───── Provided material

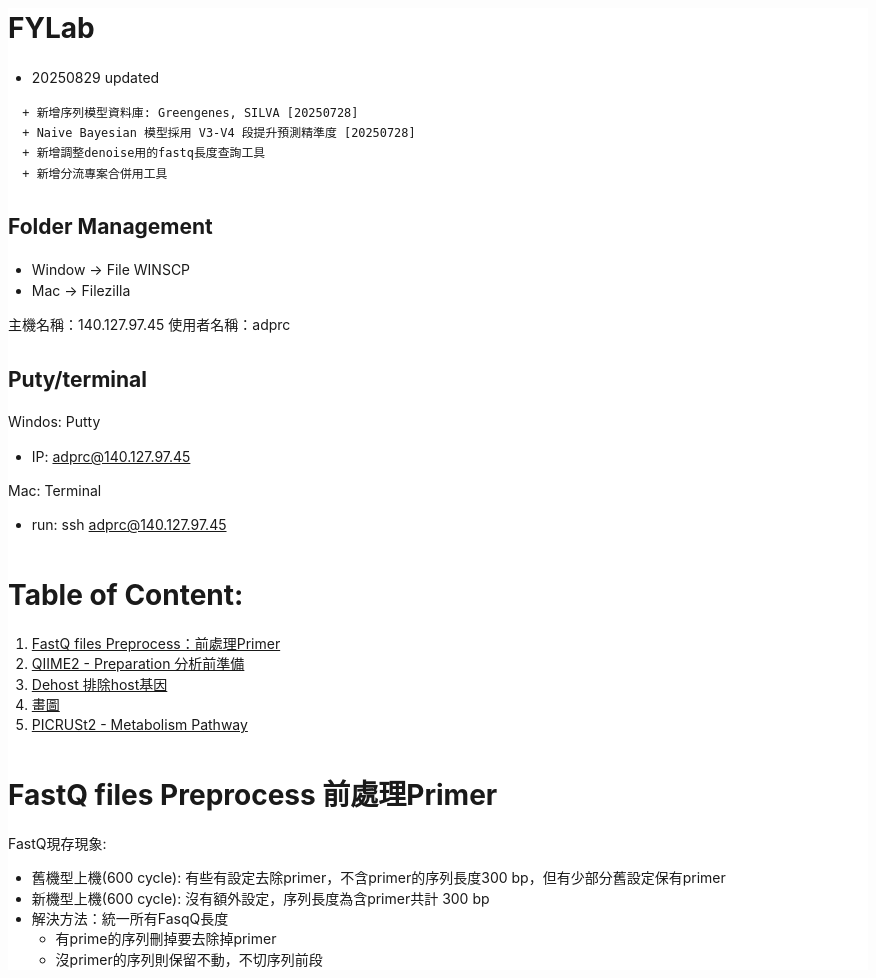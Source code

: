 # FYLab 
* 20250829 updated
```
  + 新增序列模型資料庫: Greengenes, SILVA [20250728]
  + Naive Bayesian 模型採用 V3-V4 段提升預測精準度 [20250728]
  + 新增調整denoise用的fastq長度查詢工具
  + 新增分流專案合併用工具
```
## Folder Management
* Window -> File WINSCP
* Mac -> Filezilla

主機名稱：140.127.97.45
使⽤者名稱：adprc

## Puty/terminal
Windos: Putty
  + IP: adprc@140.127.97.45

Mac: Terminal
  + run: ssh adprc@140.127.97.45


# Table of Content:
1. [FastQ files Preprocess：前處理Primer](#FastQ-files-Preprocess-前處理Primer)
2. [QIIME2 - Preparation 分析前準備](#QIIME2---Preparation-分析前準備)
3. [Dehost 排除host基因](#Dehost-排除host基因)
4. [畫圖](#畫圖)
5. [PICRUSt2 - Metabolism Pathway](#PICRUSt2---Metabolism-Pathway)


# FastQ files Preprocess 前處理Primer
FastQ現存現象:
* 舊機型上機(600 cycle): 有些有設定去除primer，不含primer的序列長度300 bp，但有少部分舊設定保有primer
* 新機型上機(600 cycle): 沒有額外設定，序列長度為含primer共計 300 bp
* 解決方法：統一所有FasqQ長度
  + 有prime的序列刪掉要去除掉primer
  + 沒primer的序列則保留不動，不切序列前段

──────────

Problem:
Show every line of the material that includes the string "cycle".

Response to this task:
* 舊機型上機(600 cycle): 有些有設定去除primer，不含primer的序列長度300 bp，但有少部分舊設定保有primer
* 新機型上機(600 cycle): 沒有額外設定，序列長度為含primer共計 300 bp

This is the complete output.